Photo: Tim and Susannah Gent
Right to Roam

Surrounded by small wooded islands, we worked our way over deep clear water, swallows swooping low and hungry over our laden canoe. We considered two tree-covered gems before settling on our temporary home. An hour later, tent up and dinner bubbling gently over a healthy fire, an ambition had been fulfilled—canoe camping in one of the last great wildernesses in Europe. 

For British canoe campers, like my wife and myself, there are two problems: access and wilderness. Specifically, the lack of either. Though beautiful, our ever-manipulated countryside is busy making a living for someone and guarded jealously. Just to step off the roadside risks confrontation. Fields and woods are tough enough to enjoy, while our rivers and lakes are often all but unapproachable. Canoeists in overcrowded England and Wales can paddle on only three river miles in a hundred. It’s enough to make a paddler cry.
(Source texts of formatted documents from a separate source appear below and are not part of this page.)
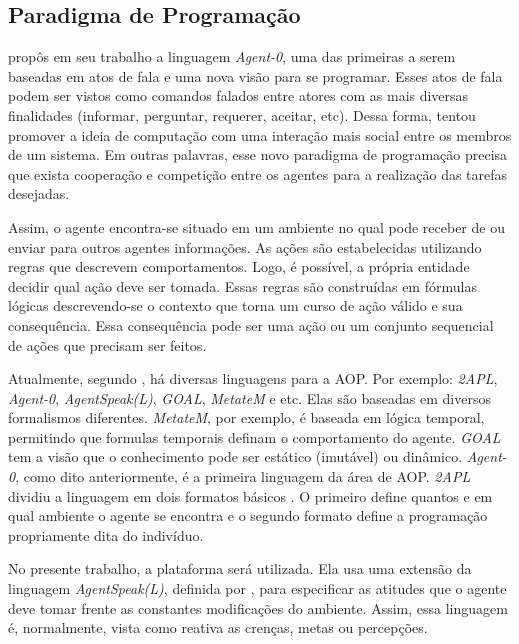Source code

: \subsection{Paradigma de Programação} \label{sec:aoppp}

\citet{shoham1993agent} propôs em seu trabalho a linguagem \emph{Agent-0}, uma
das primeiras a serem baseadas em atos de fala e uma nova visão para se
programar.  Esses atos de fala podem ser vistos como comandos falados entre
atores com as mais diversas finalidades (informar, perguntar, requerer,
aceitar, etc).  Dessa forma,  tentou promover a
ideia de computação com uma interação mais social entre os membros de um sistema.
Em outras palavras, esse novo paradigma de programação precisa que exista
cooperação e competição entre os agentes para a realização das tarefas
desejadas.

Assim, o agente encontra-se situado em um ambiente no qual pode receber de ou
enviar para outros agentes informações. As ações são
estabelecidas utilizando regras que descrevem comportamentos. Logo, é
possível, a própria entidade decidir qual ação deve ser tomada. Essas regras
são construídas em fórmulas lógicas descrevendo-se o contexto que torna um
curso de ação válido e sua consequência. Essa consequência pode ser uma ação
ou um conjunto sequencial de ações que precisam ser feitos.

Atualmente, segundo \citet{bordini2009multi}, há diversas linguagens para a
AOP. Por exemplo: \emph{2APL}, \emph{Agent-0}, \emph{AgentSpeak(L)},
\emph{GOAL}, \emph{MetateM} e etc. Elas são baseadas em diversos
formalismos diferentes. \emph{MetateM}, por exemplo, é baseada em lógica temporal,
permitindo que formulas temporais definam o comportamento do agente.
\emph{GOAL} tem a visão que o conhecimento pode ser estático (imutável) ou
dinâmico. \emph{Agent-0}, como dito anteriormente, é a primeira linguagem da
área de AOP. \emph{2APL} dividiu a linguagem em
dois formatos básicos \cite{dastani20082apl}. O primeiro define quantos e em
qual ambiente o agente se encontra e o segundo formato define a programação
propriamente dita do indivíduo.

No presente trabalho, a plataforma \jason \cite{bordini-jason} será utilizada.
Ela usa uma extensão da linguagem \emph{AgentSpeak(L)}, definida por
\citet{rao1996agentspeak}, para especificar as atitudes que o agente deve
tomar frente as constantes modificações do ambiente. Assim, essa linguagem é,
normalmente, vista como reativa as crenças, metas ou percepções.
Camping is no easier. While limited opportunities do exist on crowded formal sites, to pop a tent up elsewhere, and close to water, is next to impossible. It’s the same story across much of Europe. The farther east or north you travel the better the wilderness opportunities, but one area stands out, combining beauty, space and unique access arrangements—Scandinavia. Mind you, if you want to use your own canoe, it’ll take some getting to. 

To reach our island escape, we’d driven across southern England, caught the Dover ferry to Dunkerque, and glimpsed France, Belgium, Holland, Germany and Denmark before finally crossing Öresund Bridge to Sweden. After pushing our canoe-crested, red van hard through a European tour, we were tired, but nothing could remove the grins from our faces. 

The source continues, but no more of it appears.